What is the information for this topic?

Nearly anyone can be a tissue donor. Eye tissue can be used even if a donor is older, wears glasses, or is visually impaired. In fact, eye donations can even be made by people who are blind, as long as their blindness was not caused by corneal disease.

Tissue donations cannot be taken from people who have:

  • an infection in the blood known as sepsis
  • cancer
  • tested positive or are at risk for HIV

Tissue removal is performed shortly after a person dies. Donated tissue is then processed into almost 400 forms that are freeze-dried, frozen, or used fresh. The tissue is then used in orthopedic, neurologic, plastic, cardiovascular, and oral reconstructive surgery.
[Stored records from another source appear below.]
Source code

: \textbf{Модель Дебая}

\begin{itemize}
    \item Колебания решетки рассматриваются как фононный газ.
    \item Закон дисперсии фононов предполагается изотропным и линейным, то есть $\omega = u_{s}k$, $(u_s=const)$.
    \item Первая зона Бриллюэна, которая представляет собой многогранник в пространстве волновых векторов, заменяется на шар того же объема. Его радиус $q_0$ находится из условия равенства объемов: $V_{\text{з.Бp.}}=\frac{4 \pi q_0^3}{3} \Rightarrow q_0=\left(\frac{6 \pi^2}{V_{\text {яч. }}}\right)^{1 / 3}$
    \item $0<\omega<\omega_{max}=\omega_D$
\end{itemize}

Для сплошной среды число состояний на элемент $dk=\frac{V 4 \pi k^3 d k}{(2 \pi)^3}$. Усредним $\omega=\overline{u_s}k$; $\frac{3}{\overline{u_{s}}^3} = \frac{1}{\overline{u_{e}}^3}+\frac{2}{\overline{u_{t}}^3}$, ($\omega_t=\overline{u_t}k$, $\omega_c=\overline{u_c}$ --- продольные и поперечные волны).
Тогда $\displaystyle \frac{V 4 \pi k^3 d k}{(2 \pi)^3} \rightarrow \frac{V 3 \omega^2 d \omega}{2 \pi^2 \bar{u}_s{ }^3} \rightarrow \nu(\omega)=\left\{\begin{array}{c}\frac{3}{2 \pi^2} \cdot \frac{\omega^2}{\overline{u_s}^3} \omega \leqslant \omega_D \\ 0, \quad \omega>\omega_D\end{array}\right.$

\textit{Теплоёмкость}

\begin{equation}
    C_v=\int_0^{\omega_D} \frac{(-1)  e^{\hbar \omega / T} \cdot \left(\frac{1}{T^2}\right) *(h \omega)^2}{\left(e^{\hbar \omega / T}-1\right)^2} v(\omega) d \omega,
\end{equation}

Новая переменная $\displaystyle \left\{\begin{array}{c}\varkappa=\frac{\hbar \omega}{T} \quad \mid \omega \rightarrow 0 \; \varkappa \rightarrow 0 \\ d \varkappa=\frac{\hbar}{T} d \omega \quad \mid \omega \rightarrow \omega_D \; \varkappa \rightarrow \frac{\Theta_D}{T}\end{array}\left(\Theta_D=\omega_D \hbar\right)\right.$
For instance, tissue can be used:

  • to repair bone defects
  • to reconstruct hip and knee joints
  • to treat burn injuries
  • to fuse or correct scoliosis, a curvature of the back
  • to replace bone loss from trauma
  • to salvage limbs following tumor surgery
  • for plastic surgery
  • for corneal transplants
  • for dental surgery

Facts about tissue donation include:

  • Tissue donation involves no disfigurement to the donor. An open casket at the funeral is still possible.
  • As many as 20 people can benefit from one donation.
  • There is no cost to the donor family for tissue donation.
  • All major religions support tissue donation.
  • A person who has signed a donor card will receive the same medical care as someone who has not. Some people worry that if the hospital knows that a person is a potential organ donor, the healthcare professionals will be less aggressive with life-saving interventions. This is not true.
  • Information about the donor is released to the recipients only if the donor family allows it.

A person who wants to be an organ or tissue donor after his or her death can sign a card indicating his or her wishes. This can be done when renewing a driver's license, or by filling out a donor card. These cards are available through several organ and tissue donor organizations.

It is important that potential donors talk with family members about these wishes ahead of time, because family members are the people that are usually asked to consent to donation. This decision is often made under the most difficult circumstances. The decision is much easier if the dying person has told his or her family in advance that he or she wants to be a tissue donor. Many families are comforted by the fact that their family member's donation improved someone's quality of life.